Proletarier aller Länder

Denn der Geheimdienstmitarbeiter Benoît (Guillaume Labbé) hat eine Rechnung aus der Vergangenheit mit ihr zu begleichen. Geradezu besessen ist er auf der Suche nach Corinne. Mit Marx und der Vereinigung von Proletariern aller Länder hat er wenig am Hut. Er will Corinne, und er will sie tot, davor muss sie jedoch noch lange leiden.

Als Katz-und-Maus-Spiel vor dem Hintergrund eines kapitalistischen Systems bricht "Machine" gleich mit mehreren Traditionen. Die Welt sozial benachteiligter Menschen wird in Serien eher selten als Kulisse für Heldengeschichten genutzt. Das uralte Geschäft "Einer gegen alle" wurde mehrheitlich von Männern übernommen, umso mehr als es darum geht, hart zuzuschlagen. Quentin Tarantino hat mit "Kill Bill" eine Vorlage geliefert, an der sich "Machine" eindeutig orientiert, wie bereits im Vorspann zu erkennen ist, comichaft überhöhte Kampfszenen eingeschlossen. Eine nette Huldigung an David Carradine aus der 1970er-Jahre Serie "Kung Fu" und späterer Bill in "Kill Bill" gibt es in "Machine" auch: Corinne lernt die Kung-Fu-Perfektion wie einst Kwai Chang Caine von einem blinden Kung-Fu-Fighter.

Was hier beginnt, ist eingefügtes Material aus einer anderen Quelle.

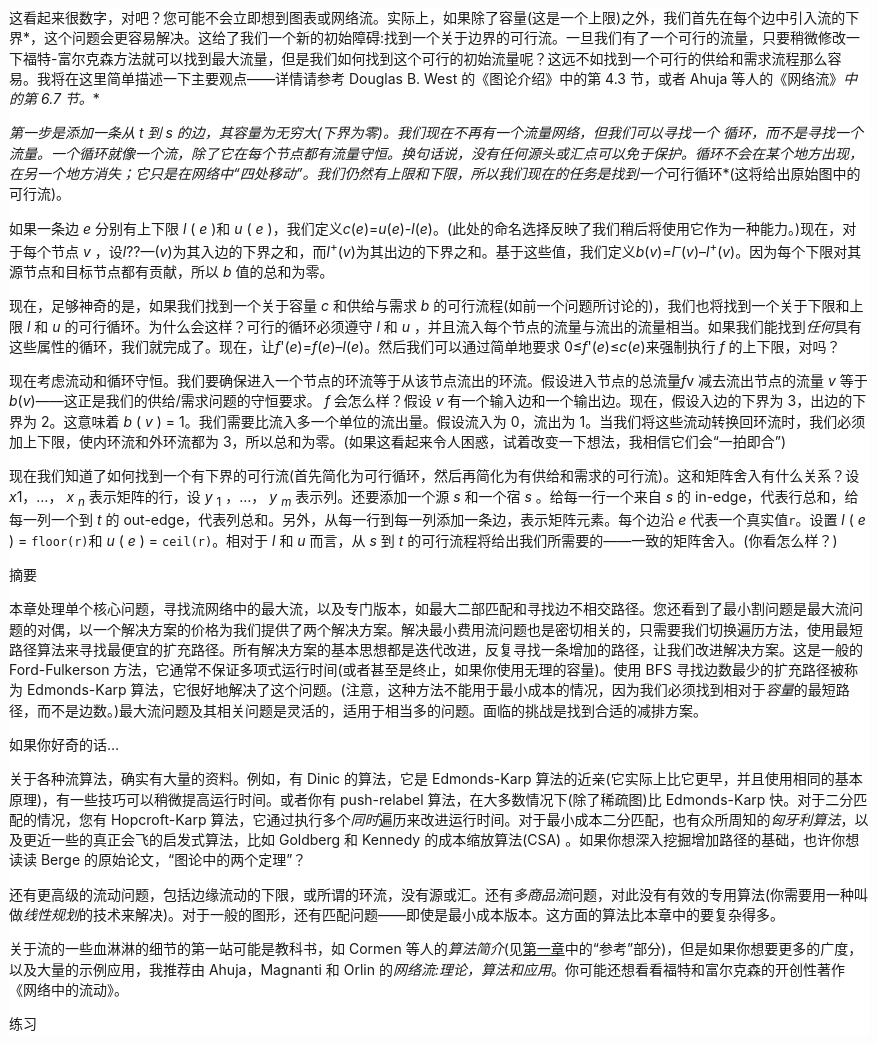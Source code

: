 这看起来很数字，对吧？您可能不会立即想到图表或网络流。实际上，如果除了容量(这是一个上限)之外，我们首先在每个边中引入流的下界*，这个问题会更容易解决。这给了我们一个新的初始障碍:找到一个关于边界的可行流。一旦我们有了一个可行的流量，只要稍微修改一下福特-富尔克森方法就可以找到最大流量，但是我们如何找到这个可行的初始流量呢？这远不如找到一个可行的供给和需求流程那么容易。我将在这里简单描述一下主要观点——详情请参考 Douglas B. West 的《图论介绍》中的第 4.3 节，或者 Ahuja 等人的《网络流》*中的第 6.7 节。**

 *第一步是添加一条从 *t* 到 *s* 的边，其容量为无穷大(下界为零)。我们现在不再有一个流量网络，但我们可以寻找一个 *循环*，而不是寻找一个流量。一个循环就像一个流，除了它在每个节点都有流量守恒。换句话说，没有任何源头或汇点可以免于保护。循环不会在某个地方出现，在另一个地方消失；它只是在网络中“四处移动”。我们仍然有上限和下限，所以我们现在的任务是找到一个*可行循环*(这将给出原始图中的可行流)。

如果一条边 *e* 分别有上下限 *l* ( *e* )和 *u* ( *e* )，我们定义*c*(*e*)=*u*(*e*)-*l*(*e*)。(此处的命名选择反映了我们稍后将使用它作为一种能力。)现在，对于每个节点 *v* ，设*l*??—(*v*)为其入边的下界之和，而*l*<sup xmlns:m="http://www.w3.org/1998/Math/MathML" xmlns:pls="http://www.w3.org/2005/01/pronunciation-lexicon" xmlns:ssml="http://www.w3.org/2001/10/synthesis">+</sup>(*v*)为其出边的下界之和。基于这些值，我们定义*b*(*v*)=*l*<sup xmlns:m="http://www.w3.org/1998/Math/MathML" xmlns:pls="http://www.w3.org/2005/01/pronunciation-lexicon" xmlns:ssml="http://www.w3.org/2001/10/synthesis">–</sup>(*v*)–*l*<sup xmlns:m="http://www.w3.org/1998/Math/MathML" xmlns:pls="http://www.w3.org/2005/01/pronunciation-lexicon" xmlns:ssml="http://www.w3.org/2001/10/synthesis">+</sup>(*v*)。因为每个下限对其源节点和目标节点都有贡献，所以 *b* 值的总和为零。

现在，足够神奇的是，如果我们找到一个关于容量 *c* 和供给与需求 *b* 的可行流程(如前一个问题所讨论的)，我们也将找到一个关于下限和上限 *l* 和 *u* 的可行循环。为什么会这样？可行的循环必须遵守 *l* 和 *u* ，并且流入每个节点的流量与流出的流量相当。如果我们能找到*任何*具有这些属性的循环，我们就完成了。现在，让*f*'(*e*)=*f*(*e*)–*l*(*e*)。然后我们可以通过简单地要求 0≤*f*'(*e*)≤*c*(*e*)来强制执行 *f* 的上下限，对吗？

现在考虑流动和循环守恒。我们要确保进入一个节点的环流等于从该节点流出的环流。假设进入节点的总流量*f*v 减去流出节点的流量 *v* 等于*b*(*v*)——这正是我们的供给/需求问题的守恒要求。 *f* 会怎么样？假设 *v* 有一个输入边和一个输出边。现在，假设入边的下界为 3，出边的下界为 2。这意味着 *b* ( *v* ) = 1。我们需要比流入多一个单位的流出量。假设流入为 0，流出为 1。当我们将这些流动转换回环流时，我们必须加上下限，使内环流和外环流都为 3，所以总和为零。(如果这看起来令人困惑，试着改变一下想法，我相信它们会“一拍即合”)

现在我们知道了如何找到一个有下界的可行流(首先简化为可行循环，然后再简化为有供给和需求的可行流)。这和矩阵舍入有什么关系？设*x*1，…， *x* <sub xmlns:m="http://www.w3.org/1998/Math/MathML" xmlns:pls="http://www.w3.org/2005/01/pronunciation-lexicon" xmlns:ssml="http://www.w3.org/2001/10/synthesis">*n*</sub> 表示矩阵的行，设 *y* <sub xmlns:m="http://www.w3.org/1998/Math/MathML" xmlns:pls="http://www.w3.org/2005/01/pronunciation-lexicon" xmlns:ssml="http://www.w3.org/2001/10/synthesis">1</sub> ，…， *y* <sub xmlns:m="http://www.w3.org/1998/Math/MathML" xmlns:pls="http://www.w3.org/2005/01/pronunciation-lexicon" xmlns:ssml="http://www.w3.org/2001/10/synthesis">*m*</sub> 表示列。还要添加一个源 *s* 和一个宿 *s* 。给每一行一个来自 *s* 的 in-edge，代表行总和，给每一列一个到 *t* 的 out-edge，代表列总和。另外，从每一行到每一列添加一条边，表示矩阵元素。每个边沿 *e* 代表一个真实值`r`。设置 *l* ( *e* ) = `floor(r)`和 *u* ( *e* ) = `ceil(r)`。相对于 *l* 和 *u* 而言，从 *s* 到 *t* 的可行流程将给出我们所需要的——一致的矩阵舍入。(你看怎么样？)

摘要

本章处理单个核心问题，寻找流网络中的最大流，以及专门版本，如最大二部匹配和寻找边不相交路径。您还看到了最小割问题是最大流问题的对偶，以一个解决方案的价格为我们提供了两个解决方案。解决最小费用流问题也是密切相关的，只需要我们切换遍历方法，使用最短路径算法来寻找最便宜的扩充路径。所有解决方案的基本思想都是迭代改进，反复寻找一条增加的路径，让我们改进解决方案。这是一般的 Ford-Fulkerson 方法，它通常不保证多项式运行时间(或者甚至是终止，如果你使用无理的容量)。使用 BFS 寻找边数最少的扩充路径被称为 Edmonds-Karp 算法，它很好地解决了这个问题。(注意，这种方法不能用于最小成本的情况，因为我们必须找到相对于*容量*的最短路径，而不是边数。)最大流问题及其相关问题是灵活的，适用于相当多的问题。面临的挑战是找到合适的减排方案。

如果你好奇的话…

关于各种流算法，确实有大量的资料。例如，有 Dinic 的算法，它是 Edmonds-Karp 算法的近亲(它实际上比它更早，并且使用相同的基本原理)，有一些技巧可以稍微提高运行时间。或者你有 push-relabel 算法，在大多数情况下(除了稀疏图)比 Edmonds-Karp 快。对于二分匹配的情况，您有 Hopcroft-Karp 算法，它通过执行多个*同时*遍历来改进运行时间。对于最小成本二分匹配，也有众所周知的*匈牙利算法*，以及更近一些的真正会飞的启发式算法，比如 Goldberg 和 Kennedy 的成本缩放算法(CSA) 。如果你想深入挖掘增加路径的基础，也许你想读读 Berge 的原始论文，“图论中的两个定理”？

还有更高级的流动问题，包括边缘流动的下限，或所谓的环流，没有源或汇。还有*多商品流*问题，对此没有有效的专用算法(你需要用一种叫做*线性规划*的技术来解决)。对于一般的图形，还有匹配问题——即使是最小成本版本。这方面的算法比本章中的要复杂得多。

关于流的一些血淋淋的细节的第一站可能是教科书，如 Cormen 等人的*算法简介*(见[第一章](01.html)中的“参考”部分)，但是如果你想要更多的广度，以及大量的示例应用，我推荐由 Ahuja，Magnanti 和 Orlin 的*网络流:理论，算法和应用*。你可能还想看看福特和富尔克森的开创性著作《网络中的流动》。

练习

Beim französischen Streamingfestival Seriesmania ging die Serie als Sieger der "French Competition" hervor. "Machine" funktioniert, weil Margot Bancilhon eine hyperaktive Kung-Fu-Artistin abgibt. Viele der Kampfszenen hat die 33-jährige Französin selbst gespielt. Es funktioniert, weil die private Rache vor der Kulisse eines krachenden kapitalistischen Systems zusätzliche Spannung erzeugt und weil es – Pardon – einfach Spaß macht, wenn Corinne die Kerle vermöbelt. (Doris Priesching, 11.4.2024)

Hinweis: Die Autorin nahm als Jurorin am Seriesmania-Festival in Lille teil. Reise und Aufenthalt wurden zum Teil von der Festivalorganisation übernommen.